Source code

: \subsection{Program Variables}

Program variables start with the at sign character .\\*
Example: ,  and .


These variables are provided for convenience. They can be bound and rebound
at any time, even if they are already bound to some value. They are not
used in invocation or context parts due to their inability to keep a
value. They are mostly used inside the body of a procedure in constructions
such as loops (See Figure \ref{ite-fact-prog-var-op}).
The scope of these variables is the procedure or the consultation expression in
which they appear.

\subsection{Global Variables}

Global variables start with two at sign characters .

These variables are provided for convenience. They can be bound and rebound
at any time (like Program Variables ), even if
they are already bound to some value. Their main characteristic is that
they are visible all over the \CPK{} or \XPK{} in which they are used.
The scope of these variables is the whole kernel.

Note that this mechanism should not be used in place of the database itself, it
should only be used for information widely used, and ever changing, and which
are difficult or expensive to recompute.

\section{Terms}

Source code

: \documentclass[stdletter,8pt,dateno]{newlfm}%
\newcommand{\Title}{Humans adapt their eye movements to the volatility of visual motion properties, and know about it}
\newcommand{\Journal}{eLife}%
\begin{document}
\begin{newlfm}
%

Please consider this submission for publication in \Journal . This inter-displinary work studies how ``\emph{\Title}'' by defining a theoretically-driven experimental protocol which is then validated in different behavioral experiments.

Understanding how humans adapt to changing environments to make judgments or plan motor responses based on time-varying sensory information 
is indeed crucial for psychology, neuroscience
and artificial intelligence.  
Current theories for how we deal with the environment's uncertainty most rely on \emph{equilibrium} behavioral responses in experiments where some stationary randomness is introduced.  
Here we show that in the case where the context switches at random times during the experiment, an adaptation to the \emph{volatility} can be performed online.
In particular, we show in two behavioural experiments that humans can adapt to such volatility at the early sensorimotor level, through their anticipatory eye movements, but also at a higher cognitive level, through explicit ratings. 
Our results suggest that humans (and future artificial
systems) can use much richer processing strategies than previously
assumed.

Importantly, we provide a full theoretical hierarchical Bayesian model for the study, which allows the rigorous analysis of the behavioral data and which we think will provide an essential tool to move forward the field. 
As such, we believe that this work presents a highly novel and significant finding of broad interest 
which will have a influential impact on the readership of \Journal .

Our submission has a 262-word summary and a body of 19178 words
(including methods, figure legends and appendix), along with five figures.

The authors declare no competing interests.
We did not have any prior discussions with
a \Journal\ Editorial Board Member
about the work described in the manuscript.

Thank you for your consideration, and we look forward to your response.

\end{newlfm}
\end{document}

### Work item
For the records above, how many lines contain the word "experiments"? Reply with the number only.

### Exercise result
3